== GIVEN RECORDS ==

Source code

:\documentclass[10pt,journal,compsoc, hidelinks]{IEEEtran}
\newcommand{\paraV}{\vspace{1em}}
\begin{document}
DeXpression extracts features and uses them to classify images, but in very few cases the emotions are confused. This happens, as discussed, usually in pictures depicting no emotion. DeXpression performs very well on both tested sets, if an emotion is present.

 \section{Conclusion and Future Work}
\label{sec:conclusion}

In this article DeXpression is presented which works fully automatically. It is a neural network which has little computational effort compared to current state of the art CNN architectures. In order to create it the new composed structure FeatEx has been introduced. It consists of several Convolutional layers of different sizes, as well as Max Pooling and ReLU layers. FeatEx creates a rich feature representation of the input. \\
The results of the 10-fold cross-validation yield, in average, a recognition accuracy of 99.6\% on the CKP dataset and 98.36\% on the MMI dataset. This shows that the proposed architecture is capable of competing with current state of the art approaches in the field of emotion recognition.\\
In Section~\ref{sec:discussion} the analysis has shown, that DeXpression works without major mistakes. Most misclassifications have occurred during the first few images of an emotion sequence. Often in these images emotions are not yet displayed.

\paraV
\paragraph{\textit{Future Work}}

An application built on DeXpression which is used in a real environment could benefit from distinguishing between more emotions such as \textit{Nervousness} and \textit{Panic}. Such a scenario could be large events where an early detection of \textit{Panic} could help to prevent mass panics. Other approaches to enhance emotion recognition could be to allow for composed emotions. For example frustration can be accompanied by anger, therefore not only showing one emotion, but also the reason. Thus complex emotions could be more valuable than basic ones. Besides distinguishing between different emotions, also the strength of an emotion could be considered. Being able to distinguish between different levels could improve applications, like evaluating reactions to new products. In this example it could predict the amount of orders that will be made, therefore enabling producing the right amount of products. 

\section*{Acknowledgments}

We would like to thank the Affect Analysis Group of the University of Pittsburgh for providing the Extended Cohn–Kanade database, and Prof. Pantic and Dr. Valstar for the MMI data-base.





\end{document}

===
== GIVEN RECORDS ==

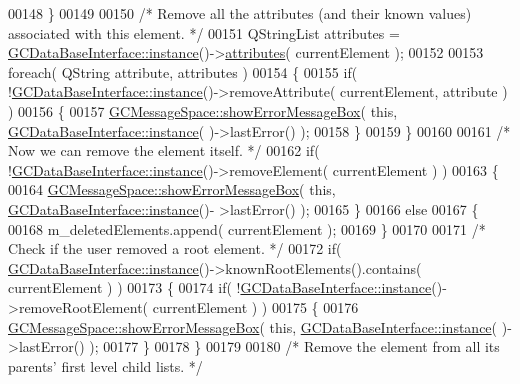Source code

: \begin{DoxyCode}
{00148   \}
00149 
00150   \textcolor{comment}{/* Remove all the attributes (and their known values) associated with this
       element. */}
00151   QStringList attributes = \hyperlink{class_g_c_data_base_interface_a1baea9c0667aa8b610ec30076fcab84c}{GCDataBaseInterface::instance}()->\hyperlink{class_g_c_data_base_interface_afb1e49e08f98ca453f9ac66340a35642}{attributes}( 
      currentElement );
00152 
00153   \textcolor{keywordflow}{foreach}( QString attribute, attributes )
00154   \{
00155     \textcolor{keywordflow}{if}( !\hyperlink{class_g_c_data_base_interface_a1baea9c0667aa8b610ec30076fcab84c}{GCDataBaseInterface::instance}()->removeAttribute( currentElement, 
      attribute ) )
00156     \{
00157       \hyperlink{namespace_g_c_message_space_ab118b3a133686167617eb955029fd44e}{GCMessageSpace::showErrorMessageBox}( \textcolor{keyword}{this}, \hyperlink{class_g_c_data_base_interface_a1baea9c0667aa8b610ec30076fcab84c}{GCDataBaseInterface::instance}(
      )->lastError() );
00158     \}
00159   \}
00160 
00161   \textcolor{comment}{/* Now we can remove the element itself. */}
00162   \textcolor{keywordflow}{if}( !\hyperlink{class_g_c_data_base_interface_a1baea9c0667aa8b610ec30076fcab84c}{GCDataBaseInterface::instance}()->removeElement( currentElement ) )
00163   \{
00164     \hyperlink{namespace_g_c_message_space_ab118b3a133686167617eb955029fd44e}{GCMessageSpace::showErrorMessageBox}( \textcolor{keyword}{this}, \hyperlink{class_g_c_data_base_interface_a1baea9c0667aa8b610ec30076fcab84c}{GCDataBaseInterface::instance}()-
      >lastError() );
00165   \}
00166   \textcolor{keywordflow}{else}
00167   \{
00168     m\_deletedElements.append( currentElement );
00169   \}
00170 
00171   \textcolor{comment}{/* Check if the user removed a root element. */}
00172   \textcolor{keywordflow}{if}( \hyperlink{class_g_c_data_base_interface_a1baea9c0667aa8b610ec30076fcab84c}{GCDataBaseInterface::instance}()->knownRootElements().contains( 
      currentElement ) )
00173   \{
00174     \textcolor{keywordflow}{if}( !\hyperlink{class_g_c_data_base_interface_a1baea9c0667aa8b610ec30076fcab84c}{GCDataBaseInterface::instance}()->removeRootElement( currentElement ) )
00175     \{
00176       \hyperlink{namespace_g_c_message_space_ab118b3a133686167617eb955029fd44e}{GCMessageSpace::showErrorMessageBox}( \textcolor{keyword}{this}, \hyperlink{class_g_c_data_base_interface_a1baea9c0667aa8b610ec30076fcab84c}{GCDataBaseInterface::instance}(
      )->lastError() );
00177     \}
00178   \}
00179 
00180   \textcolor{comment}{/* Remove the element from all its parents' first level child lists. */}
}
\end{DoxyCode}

===

• **TRY IT**:
Lines with "first" in them are what the answer must contain; copy each from the records above.

• **RESULT**:
In Section~\ref{sec:discussion} the analysis has shown, that DeXpression works without major mistakes. Most misclassifications have occurred during the first few images of an emotion sequence. Often in these images emotions are not yet displayed.
00180   \textcolor{comment}{/* Remove the element from all its parents' first level child lists. */}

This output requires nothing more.